- Tychowo
- Coordinates: 54°21′11″N 16°47′11″E﻿ / ﻿54.35306°N 16.78639°E
- Country: Poland
- Voivodeship: West Pomeranian
- County: Sławno
- Gmina: Gmina Sławno

= Tychowo, Sławno County =

Tychowo (Wendisch Tychow until 1937, then simply Tychow) is a village in the administrative district of Gmina Sławno, within Sławno County, West Pomeranian Voivodeship, in north-western Poland.
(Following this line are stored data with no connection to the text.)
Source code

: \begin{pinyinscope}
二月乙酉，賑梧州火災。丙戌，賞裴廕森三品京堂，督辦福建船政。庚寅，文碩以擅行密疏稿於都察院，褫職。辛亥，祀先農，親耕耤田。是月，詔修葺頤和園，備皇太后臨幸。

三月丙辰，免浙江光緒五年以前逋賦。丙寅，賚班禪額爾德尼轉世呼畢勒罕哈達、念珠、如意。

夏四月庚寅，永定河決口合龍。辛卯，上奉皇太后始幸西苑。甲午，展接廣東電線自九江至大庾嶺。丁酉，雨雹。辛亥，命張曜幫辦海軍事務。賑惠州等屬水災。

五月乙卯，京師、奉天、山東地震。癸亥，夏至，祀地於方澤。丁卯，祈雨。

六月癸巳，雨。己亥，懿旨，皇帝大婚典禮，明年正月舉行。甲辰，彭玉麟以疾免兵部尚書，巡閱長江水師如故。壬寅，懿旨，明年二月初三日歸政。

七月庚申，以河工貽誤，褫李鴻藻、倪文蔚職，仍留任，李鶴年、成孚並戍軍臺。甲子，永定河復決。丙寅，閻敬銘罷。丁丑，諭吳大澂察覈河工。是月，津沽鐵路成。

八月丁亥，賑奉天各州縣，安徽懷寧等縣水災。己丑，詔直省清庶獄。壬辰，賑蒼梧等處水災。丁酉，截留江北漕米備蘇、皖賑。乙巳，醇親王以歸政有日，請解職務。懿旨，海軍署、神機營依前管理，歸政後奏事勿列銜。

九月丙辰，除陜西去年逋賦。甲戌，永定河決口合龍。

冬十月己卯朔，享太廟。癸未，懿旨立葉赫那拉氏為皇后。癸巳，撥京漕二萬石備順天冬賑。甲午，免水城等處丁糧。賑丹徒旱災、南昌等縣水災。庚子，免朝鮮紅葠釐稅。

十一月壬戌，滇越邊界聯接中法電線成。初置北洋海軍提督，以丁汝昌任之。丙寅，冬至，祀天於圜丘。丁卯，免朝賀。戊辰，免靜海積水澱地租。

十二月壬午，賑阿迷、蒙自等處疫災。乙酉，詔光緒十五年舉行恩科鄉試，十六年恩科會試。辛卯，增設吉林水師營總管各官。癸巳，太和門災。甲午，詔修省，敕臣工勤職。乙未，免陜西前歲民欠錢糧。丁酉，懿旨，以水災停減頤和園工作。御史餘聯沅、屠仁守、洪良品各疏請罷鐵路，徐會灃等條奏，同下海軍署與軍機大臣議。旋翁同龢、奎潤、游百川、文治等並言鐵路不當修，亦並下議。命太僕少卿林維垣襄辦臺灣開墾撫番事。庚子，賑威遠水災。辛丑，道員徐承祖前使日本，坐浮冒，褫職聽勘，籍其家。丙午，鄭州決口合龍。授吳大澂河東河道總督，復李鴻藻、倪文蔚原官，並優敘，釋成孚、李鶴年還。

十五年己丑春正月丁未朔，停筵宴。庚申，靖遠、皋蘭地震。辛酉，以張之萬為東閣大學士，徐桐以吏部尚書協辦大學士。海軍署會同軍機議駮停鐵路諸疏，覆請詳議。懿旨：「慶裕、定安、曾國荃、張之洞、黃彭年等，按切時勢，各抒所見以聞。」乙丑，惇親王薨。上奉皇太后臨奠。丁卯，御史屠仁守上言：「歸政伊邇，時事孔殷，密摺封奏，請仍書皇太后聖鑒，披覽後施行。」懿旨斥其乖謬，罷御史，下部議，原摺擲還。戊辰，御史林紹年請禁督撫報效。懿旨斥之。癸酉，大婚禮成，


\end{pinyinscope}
It lies approximately 7 km east of Sławno and 179 km north-east of the regional capital Szczecin.

==History==
For the history of the region, see History of Pomerania.

Sigurdshof (today's Waszkowo), an outlying estate (Vorwerk/fołwark) became an outpost of the secret education of pastors for the Nazi-opponent fraction of the united Evangelical Church of the old-Prussian Union, represented by the Confessing Church and its brethren councils, persecuted by the Nazis during the struggle of the churches.

In summer 1939 the Ewald Graf von Kleist-Wendisch Tychow offered his unused outlying estate Sigurdshof to Dietrich Bonhoeffer, Protestant pastor and theologian and head of an underground seminary (Sammelvikariat) for training Confessing-Church pastors, for his seminary. The seminary then moved over from Groß Schlönwitz. The Gestapo forcibly shut down the seminary in March 1940.